[Saved data entries]
☆ ☆ ☆

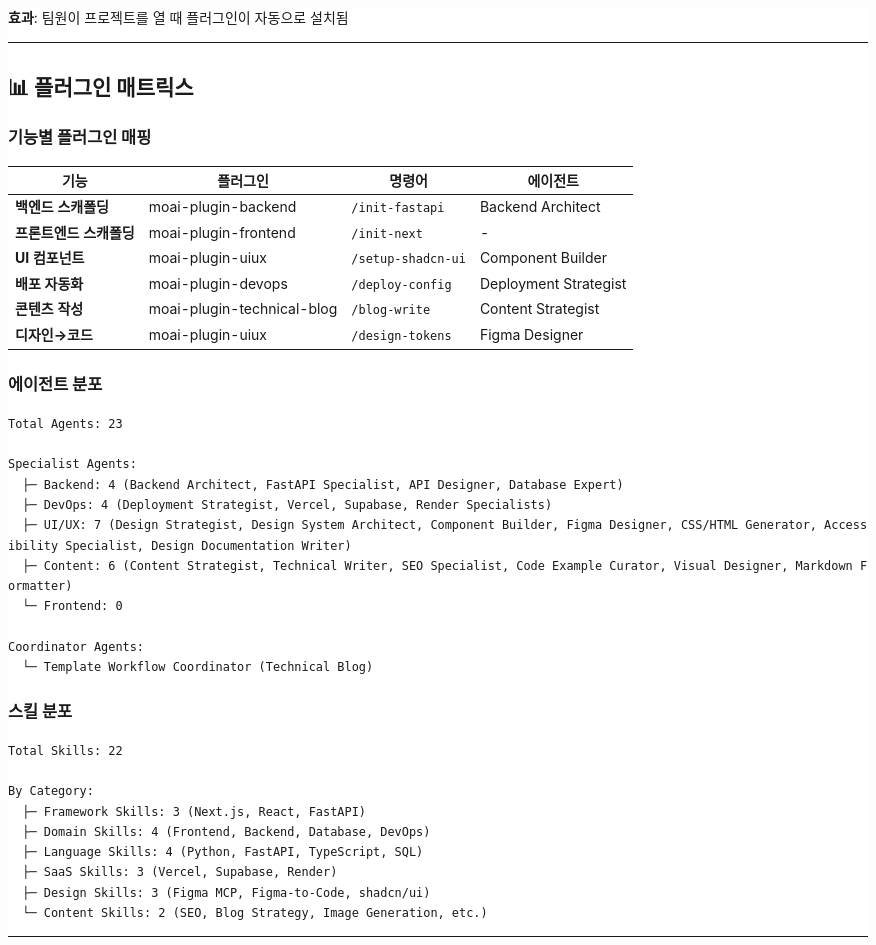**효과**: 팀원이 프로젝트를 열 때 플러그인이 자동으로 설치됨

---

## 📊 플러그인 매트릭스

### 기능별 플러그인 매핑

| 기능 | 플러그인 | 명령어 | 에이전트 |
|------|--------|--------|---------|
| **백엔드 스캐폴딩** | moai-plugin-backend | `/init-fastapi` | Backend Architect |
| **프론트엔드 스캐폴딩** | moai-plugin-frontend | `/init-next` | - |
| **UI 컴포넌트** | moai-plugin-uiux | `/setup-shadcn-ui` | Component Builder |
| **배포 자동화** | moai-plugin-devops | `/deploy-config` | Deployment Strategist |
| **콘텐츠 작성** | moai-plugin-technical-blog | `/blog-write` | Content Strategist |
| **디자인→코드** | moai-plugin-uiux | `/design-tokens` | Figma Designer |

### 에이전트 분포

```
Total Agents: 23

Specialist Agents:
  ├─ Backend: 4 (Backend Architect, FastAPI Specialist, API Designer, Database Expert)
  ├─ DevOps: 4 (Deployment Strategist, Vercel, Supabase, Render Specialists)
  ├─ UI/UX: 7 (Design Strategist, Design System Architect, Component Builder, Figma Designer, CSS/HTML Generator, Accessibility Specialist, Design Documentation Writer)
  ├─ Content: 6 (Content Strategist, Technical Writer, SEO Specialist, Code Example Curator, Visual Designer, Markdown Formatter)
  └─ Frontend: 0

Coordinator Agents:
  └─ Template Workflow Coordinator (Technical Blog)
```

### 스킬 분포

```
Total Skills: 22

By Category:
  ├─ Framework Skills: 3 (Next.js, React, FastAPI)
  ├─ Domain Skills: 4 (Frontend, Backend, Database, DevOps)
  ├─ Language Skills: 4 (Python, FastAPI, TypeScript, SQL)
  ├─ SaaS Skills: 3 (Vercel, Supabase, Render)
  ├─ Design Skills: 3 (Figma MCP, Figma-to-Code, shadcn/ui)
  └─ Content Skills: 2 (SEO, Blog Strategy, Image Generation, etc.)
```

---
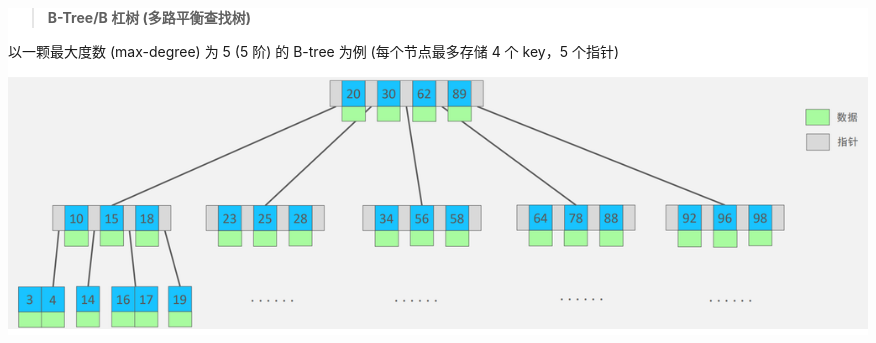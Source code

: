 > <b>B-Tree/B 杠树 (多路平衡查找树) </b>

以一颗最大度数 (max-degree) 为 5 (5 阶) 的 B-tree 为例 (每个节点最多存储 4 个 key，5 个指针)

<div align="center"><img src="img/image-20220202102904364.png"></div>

☆ ☆ ☆

What is needed: Wherever a line of the entries holds the string "Coordinator", copy that line.

Output for this exercise:
Coordinator Agents:
  └─ Template Workflow Coordinator (Technical Blog)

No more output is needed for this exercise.